For you average golfer, the odds of making a hole-in-one after 12,000 to 1.
The odds for a low-handicap player? Try 5,000 to 1.
Tour player? That would be 3,000 to 1.
The chances of one guy making two aces in a single round? Well, the National Hole-In-One Registry quotes 67 million to 1. Seriously?
Doesn’t specify tour player or average hack but still, that’s a pretty rare feat.

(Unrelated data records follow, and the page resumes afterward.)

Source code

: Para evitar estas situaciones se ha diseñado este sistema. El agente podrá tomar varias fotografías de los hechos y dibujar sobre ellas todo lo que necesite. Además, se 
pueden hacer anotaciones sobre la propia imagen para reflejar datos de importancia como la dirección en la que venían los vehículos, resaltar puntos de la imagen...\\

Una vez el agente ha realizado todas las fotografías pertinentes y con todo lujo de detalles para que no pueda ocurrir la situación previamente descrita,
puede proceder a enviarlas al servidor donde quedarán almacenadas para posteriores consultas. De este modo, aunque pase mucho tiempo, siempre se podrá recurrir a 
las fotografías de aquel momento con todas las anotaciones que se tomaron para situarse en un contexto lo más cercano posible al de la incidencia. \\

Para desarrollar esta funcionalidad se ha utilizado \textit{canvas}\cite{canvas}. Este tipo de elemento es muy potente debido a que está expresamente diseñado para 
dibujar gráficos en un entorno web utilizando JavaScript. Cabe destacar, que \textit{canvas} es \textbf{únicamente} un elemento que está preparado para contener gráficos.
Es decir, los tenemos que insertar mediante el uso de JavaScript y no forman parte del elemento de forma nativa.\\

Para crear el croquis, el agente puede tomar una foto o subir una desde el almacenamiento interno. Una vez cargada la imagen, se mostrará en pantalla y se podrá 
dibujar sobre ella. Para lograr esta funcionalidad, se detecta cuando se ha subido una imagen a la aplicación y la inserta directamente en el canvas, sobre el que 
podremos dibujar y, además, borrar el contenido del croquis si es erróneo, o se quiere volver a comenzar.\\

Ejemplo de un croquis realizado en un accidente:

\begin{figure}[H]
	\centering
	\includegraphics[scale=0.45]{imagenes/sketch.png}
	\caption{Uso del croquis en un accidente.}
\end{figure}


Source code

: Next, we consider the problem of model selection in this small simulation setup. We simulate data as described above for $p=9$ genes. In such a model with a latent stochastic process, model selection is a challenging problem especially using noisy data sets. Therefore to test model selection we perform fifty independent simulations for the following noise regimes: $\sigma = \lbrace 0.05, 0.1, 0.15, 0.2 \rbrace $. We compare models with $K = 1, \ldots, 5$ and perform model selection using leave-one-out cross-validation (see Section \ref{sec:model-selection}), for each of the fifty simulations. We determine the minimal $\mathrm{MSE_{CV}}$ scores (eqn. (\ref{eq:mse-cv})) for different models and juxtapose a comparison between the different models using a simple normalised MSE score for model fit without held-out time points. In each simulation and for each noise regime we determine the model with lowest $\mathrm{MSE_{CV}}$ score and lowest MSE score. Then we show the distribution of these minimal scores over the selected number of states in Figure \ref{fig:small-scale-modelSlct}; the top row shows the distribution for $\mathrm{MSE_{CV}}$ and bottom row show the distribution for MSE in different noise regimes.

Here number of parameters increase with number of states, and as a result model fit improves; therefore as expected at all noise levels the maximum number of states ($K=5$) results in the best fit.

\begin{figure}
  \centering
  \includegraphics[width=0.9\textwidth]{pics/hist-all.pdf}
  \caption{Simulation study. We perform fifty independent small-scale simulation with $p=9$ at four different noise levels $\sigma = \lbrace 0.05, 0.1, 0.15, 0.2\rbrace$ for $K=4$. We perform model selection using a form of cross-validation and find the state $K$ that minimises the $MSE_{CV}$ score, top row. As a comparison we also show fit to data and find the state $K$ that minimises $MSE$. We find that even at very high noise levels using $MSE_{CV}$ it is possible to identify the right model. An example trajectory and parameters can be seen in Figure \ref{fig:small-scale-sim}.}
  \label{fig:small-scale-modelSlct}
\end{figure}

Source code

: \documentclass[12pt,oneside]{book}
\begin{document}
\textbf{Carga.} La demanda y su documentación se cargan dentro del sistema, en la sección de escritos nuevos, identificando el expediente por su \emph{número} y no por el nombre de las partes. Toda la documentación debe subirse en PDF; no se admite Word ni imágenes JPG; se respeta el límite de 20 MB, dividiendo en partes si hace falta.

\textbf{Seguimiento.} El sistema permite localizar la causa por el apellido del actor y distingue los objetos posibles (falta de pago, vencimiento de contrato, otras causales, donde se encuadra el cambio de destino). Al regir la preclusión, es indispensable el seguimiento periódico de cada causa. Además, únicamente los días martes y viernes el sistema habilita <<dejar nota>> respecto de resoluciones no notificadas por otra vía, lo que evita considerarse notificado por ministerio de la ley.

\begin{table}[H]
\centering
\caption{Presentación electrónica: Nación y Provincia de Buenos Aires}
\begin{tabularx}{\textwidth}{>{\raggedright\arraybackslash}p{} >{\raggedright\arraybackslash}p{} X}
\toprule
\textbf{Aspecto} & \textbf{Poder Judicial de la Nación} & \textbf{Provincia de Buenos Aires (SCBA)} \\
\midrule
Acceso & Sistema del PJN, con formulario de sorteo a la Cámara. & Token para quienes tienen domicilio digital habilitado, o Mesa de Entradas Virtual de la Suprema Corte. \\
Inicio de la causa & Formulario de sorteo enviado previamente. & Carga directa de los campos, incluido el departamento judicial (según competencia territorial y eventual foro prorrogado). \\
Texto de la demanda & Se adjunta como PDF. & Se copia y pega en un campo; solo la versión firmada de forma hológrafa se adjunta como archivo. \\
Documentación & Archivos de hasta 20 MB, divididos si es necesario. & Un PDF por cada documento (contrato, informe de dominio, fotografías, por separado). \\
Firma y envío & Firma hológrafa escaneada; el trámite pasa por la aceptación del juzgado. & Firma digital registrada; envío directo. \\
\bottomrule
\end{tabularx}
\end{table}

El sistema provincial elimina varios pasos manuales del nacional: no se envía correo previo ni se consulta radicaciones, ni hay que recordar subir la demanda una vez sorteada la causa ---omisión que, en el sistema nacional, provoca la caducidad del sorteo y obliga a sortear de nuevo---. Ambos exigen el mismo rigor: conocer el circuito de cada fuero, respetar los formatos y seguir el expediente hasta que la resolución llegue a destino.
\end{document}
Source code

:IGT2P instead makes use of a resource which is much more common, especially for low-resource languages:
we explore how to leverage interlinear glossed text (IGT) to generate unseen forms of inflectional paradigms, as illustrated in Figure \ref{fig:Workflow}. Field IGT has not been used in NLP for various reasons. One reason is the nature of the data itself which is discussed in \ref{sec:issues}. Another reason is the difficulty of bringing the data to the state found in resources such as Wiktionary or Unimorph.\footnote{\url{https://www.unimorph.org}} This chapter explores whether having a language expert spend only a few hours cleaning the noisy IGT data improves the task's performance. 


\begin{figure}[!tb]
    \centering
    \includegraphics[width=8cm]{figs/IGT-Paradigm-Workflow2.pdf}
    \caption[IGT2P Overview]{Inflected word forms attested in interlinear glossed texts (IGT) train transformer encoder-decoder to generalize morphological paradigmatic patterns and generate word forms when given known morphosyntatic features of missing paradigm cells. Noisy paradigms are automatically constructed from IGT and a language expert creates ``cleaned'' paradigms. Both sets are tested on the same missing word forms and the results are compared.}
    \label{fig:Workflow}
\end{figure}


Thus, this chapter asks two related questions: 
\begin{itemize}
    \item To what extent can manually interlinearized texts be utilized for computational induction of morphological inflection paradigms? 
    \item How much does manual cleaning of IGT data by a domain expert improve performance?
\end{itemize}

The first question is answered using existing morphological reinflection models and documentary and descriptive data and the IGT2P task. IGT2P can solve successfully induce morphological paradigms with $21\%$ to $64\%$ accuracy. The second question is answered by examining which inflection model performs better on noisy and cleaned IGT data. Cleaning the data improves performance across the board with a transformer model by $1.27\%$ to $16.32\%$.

Brian Harman pulled it off this past Sunday during his final round at the Barclays. His first came on the third hole with a seven-iron. The second was more difficult. “The one at 14, was a 4-iron hybrid. I had 220 to the pin and there was a shelf. It hit and started rolling like a putt and I said ‘that one might do it too,” Harman recalled on a Tuesday visit to the Golf Channel.
“I still have both balls,” Harman said of the souvenirs.
Harman treated the press room to cold tubs filled with beer as well as a bottle of Crown Royal. With country club prices, it was no cheap treat. No doubt he had to pick up the tab for a lot of his fellow tour players as well. The two aces helped him shoot 68 and earned him a tie for 30th.
Is he looking forward to his next ace on tour?
“Hopefully it’s somewhere we can get some cheap beer,” Harman quipped.